*WHAT YOU SHOULD DO:* Where the line containing "The geometric shaded" appears in the records below, begin there and write out each line exactly until the last one, and nothing more.

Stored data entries
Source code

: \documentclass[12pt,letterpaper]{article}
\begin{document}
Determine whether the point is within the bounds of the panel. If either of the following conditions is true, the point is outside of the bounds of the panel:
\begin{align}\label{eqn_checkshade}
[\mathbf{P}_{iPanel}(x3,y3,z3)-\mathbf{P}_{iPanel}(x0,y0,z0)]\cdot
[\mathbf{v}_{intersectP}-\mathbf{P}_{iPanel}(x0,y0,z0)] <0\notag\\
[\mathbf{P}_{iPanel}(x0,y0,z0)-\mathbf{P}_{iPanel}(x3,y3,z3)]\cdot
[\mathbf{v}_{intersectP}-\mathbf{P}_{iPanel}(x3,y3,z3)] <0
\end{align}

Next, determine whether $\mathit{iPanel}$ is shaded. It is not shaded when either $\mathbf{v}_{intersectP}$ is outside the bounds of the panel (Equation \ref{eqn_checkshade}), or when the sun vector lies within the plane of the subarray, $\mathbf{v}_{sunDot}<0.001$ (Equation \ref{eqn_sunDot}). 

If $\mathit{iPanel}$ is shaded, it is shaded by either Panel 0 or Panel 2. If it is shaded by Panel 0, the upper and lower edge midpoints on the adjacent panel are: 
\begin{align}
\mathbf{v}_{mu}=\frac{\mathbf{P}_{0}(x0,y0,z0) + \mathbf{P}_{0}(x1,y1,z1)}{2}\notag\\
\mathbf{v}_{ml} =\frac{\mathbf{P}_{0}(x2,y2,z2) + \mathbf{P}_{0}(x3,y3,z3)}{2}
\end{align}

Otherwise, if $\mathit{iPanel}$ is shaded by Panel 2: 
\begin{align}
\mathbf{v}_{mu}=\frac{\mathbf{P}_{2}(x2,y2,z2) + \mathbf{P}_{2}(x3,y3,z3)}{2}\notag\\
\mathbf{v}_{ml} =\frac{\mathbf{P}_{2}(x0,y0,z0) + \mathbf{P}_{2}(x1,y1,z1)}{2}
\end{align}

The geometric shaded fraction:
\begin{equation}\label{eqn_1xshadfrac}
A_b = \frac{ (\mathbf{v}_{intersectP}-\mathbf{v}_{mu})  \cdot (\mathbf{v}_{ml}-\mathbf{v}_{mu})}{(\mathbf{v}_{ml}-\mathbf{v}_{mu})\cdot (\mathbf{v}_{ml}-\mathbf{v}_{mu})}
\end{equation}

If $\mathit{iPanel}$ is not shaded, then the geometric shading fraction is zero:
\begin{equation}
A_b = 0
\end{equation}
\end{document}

*THE COMPLETED TASK:*
The geometric shaded fraction:
\begin{equation}\label{eqn_1xshadfrac}
A_b = \frac{ (\mathbf{v}_{intersectP}-\mathbf{v}_{mu})  \cdot (\mathbf{v}_{ml}-\mathbf{v}_{mu})}{(\mathbf{v}_{ml}-\mathbf{v}_{mu})\cdot (\mathbf{v}_{ml}-\mathbf{v}_{mu})}
\end{equation}

If $\mathit{iPanel}$ is not shaded, then the geometric shading fraction is zero:
\begin{equation}
A_b = 0
\end{equation}
\end{document}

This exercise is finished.